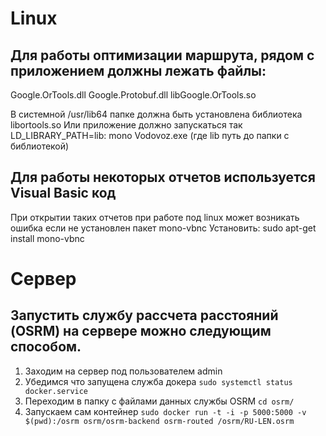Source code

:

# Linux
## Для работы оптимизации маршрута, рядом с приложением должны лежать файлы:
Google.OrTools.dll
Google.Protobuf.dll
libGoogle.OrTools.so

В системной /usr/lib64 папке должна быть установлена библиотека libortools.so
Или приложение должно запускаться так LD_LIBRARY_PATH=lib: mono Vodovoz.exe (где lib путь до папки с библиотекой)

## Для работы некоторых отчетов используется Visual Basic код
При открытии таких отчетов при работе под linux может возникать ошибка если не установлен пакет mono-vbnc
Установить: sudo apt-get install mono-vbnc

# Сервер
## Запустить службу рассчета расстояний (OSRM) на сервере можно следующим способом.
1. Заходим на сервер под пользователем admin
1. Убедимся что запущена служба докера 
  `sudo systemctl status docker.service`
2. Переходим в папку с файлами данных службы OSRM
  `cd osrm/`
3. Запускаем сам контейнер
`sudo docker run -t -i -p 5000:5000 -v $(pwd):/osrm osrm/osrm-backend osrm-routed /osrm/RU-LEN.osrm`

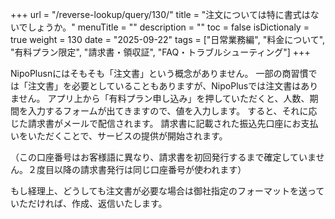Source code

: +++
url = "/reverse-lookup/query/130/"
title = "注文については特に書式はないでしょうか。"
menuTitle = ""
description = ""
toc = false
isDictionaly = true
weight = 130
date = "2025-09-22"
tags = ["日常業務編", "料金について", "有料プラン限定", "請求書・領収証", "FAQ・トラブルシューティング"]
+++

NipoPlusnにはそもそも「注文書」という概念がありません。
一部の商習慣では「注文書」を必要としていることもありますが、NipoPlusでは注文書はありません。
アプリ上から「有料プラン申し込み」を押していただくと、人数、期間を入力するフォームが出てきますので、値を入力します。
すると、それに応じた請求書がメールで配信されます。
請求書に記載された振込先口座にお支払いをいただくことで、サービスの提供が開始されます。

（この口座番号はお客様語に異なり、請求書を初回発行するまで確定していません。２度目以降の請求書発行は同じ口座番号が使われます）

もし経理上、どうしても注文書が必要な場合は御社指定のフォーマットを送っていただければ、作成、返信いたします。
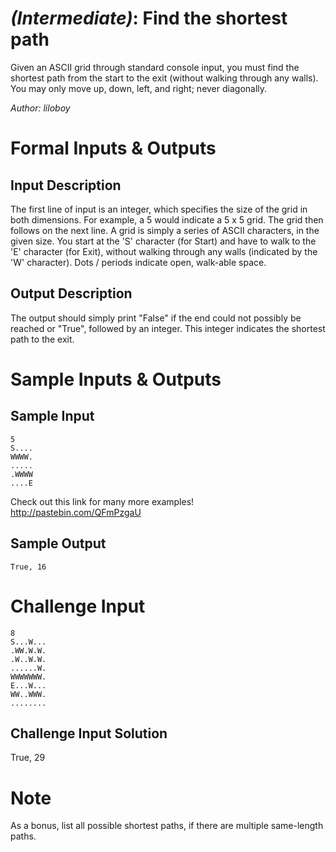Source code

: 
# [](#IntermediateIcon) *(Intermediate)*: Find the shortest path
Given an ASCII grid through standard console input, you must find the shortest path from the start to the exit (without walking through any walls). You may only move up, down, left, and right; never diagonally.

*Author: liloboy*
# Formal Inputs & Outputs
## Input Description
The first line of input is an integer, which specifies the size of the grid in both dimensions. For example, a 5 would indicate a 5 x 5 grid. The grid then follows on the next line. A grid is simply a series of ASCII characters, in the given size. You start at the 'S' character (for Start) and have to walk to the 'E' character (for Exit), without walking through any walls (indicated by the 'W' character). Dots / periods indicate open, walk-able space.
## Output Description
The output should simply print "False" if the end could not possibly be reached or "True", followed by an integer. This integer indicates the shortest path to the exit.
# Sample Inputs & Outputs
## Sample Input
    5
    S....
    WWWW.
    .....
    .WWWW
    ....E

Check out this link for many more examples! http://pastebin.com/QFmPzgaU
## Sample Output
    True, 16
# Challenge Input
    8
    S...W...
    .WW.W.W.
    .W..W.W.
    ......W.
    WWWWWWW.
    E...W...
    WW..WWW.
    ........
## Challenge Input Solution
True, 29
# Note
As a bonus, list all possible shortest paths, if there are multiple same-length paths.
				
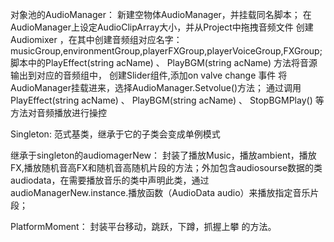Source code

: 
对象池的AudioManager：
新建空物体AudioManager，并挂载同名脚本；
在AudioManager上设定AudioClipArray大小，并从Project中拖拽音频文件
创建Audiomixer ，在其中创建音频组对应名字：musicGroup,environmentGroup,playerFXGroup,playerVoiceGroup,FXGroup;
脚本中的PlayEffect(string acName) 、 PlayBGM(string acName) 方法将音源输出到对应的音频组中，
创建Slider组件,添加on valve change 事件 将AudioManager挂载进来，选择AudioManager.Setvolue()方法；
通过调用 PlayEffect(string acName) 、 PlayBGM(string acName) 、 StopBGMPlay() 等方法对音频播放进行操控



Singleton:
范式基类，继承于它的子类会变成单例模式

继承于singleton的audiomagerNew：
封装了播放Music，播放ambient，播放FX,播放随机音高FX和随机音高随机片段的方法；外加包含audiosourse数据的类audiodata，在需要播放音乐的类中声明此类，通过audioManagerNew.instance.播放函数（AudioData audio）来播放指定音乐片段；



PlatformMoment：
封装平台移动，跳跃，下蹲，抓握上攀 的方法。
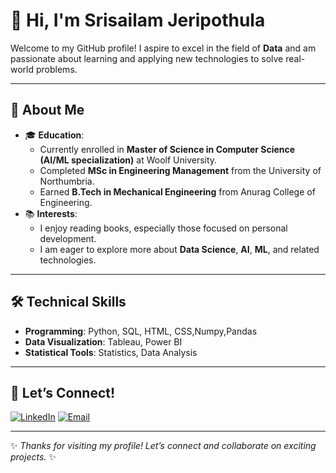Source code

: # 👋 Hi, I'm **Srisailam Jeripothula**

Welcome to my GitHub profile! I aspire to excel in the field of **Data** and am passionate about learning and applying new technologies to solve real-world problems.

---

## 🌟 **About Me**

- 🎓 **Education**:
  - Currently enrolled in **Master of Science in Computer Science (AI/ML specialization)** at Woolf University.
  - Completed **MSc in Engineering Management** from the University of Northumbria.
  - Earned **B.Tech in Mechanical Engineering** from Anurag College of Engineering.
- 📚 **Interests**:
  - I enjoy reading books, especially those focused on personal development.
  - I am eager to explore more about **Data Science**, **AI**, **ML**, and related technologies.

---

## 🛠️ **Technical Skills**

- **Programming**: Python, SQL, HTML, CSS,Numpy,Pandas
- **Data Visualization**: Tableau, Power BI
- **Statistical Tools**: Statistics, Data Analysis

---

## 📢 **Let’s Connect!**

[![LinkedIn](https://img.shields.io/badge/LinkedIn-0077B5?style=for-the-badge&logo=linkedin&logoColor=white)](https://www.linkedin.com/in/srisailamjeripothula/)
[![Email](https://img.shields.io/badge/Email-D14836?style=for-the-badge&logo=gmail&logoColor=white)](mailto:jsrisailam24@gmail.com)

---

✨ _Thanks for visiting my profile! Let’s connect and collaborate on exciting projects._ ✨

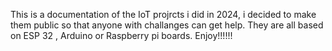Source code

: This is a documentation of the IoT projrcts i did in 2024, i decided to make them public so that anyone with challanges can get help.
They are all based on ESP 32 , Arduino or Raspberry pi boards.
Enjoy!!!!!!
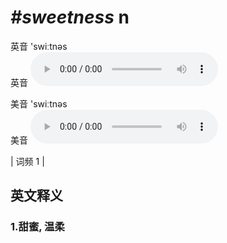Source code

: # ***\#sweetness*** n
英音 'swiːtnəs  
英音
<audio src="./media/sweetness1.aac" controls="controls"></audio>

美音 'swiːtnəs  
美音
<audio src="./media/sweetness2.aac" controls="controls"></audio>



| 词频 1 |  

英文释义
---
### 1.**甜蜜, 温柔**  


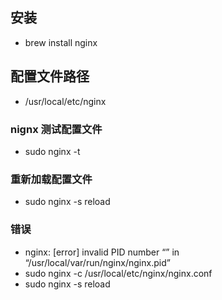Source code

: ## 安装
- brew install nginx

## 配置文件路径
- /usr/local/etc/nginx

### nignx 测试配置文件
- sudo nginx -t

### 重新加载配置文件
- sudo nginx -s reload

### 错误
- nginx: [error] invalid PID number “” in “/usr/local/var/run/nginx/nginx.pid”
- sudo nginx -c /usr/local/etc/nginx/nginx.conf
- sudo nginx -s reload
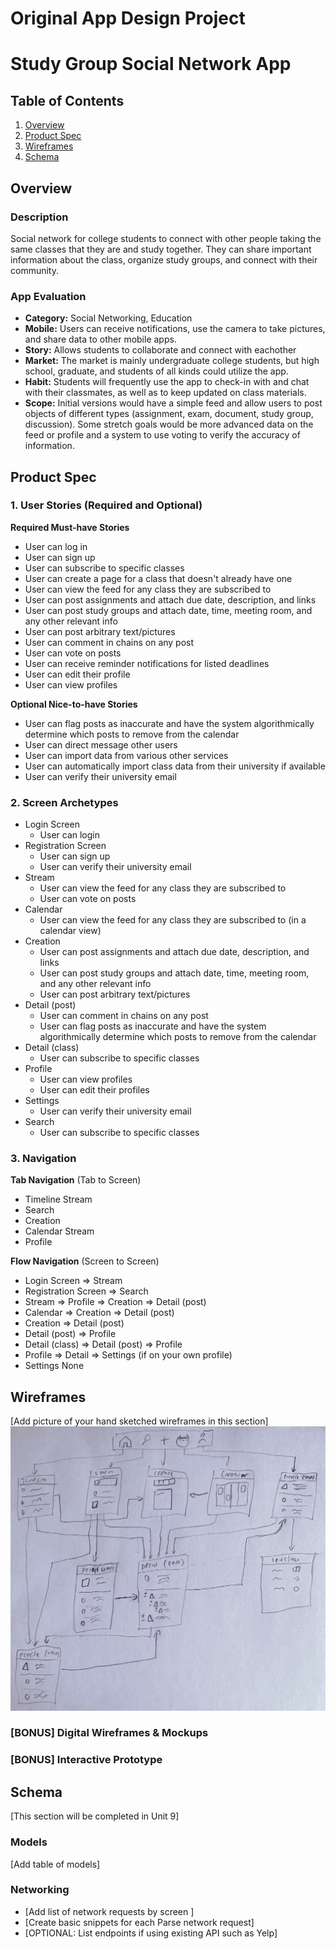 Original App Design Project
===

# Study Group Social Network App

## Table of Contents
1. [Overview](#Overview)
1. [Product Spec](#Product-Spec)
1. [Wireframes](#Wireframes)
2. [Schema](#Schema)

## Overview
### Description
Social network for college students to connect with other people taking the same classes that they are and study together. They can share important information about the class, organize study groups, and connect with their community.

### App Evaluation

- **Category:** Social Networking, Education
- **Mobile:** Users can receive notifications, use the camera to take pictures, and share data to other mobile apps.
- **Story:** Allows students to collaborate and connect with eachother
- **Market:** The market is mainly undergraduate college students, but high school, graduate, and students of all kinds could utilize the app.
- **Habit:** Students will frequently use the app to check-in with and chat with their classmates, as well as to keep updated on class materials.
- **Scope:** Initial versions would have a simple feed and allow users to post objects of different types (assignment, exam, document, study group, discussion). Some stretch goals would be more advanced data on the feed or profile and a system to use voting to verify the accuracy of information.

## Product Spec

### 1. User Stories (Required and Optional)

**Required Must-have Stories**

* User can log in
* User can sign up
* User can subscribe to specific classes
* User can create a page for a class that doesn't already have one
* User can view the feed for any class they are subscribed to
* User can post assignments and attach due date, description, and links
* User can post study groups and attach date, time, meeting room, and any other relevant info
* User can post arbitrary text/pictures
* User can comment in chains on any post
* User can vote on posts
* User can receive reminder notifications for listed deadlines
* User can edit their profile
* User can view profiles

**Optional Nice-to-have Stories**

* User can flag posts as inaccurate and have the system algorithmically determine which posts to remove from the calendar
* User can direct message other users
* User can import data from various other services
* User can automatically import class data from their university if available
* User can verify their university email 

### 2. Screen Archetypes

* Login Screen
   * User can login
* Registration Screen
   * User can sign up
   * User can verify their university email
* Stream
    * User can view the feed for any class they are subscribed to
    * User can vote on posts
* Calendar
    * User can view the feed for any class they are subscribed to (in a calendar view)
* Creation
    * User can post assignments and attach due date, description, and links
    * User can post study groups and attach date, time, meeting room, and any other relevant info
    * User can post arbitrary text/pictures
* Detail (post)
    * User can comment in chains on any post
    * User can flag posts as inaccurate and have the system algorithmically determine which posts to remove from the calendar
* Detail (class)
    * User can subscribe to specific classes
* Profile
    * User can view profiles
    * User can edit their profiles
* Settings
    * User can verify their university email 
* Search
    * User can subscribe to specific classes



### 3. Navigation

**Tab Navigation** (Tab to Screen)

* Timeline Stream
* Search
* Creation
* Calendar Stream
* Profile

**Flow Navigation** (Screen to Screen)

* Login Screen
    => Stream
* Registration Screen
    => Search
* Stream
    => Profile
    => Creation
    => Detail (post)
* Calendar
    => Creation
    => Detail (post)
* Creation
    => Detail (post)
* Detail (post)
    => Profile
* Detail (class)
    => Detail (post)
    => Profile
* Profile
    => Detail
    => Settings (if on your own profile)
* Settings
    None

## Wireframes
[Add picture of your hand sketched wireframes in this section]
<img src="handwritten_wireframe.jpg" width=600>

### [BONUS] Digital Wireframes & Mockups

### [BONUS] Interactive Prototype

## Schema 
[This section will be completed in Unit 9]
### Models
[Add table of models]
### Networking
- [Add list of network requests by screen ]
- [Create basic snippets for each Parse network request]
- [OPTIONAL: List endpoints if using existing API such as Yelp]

Exercise instructions> Print the data exactly, from its first line to the line containing "1. Убедимся что запущена служба докера", both included. Omit the pictures.

Written response>
Source code

:

# Linux
## Для работы оптимизации маршрута, рядом с приложением должны лежать файлы:
Google.OrTools.dll
Google.Protobuf.dll
libGoogle.OrTools.so

В системной /usr/lib64 папке должна быть установлена библиотека libortools.so
Или приложение должно запускаться так LD_LIBRARY_PATH=lib: mono Vodovoz.exe (где lib путь до папки с библиотекой)

## Для работы некоторых отчетов используется Visual Basic код
При открытии таких отчетов при работе под linux может возникать ошибка если не установлен пакет mono-vbnc
Установить: sudo apt-get install mono-vbnc

# Сервер
## Запустить службу рассчета расстояний (OSRM) на сервере можно следующим способом.
1. Заходим на сервер под пользователем admin
1. Убедимся что запущена служба докера 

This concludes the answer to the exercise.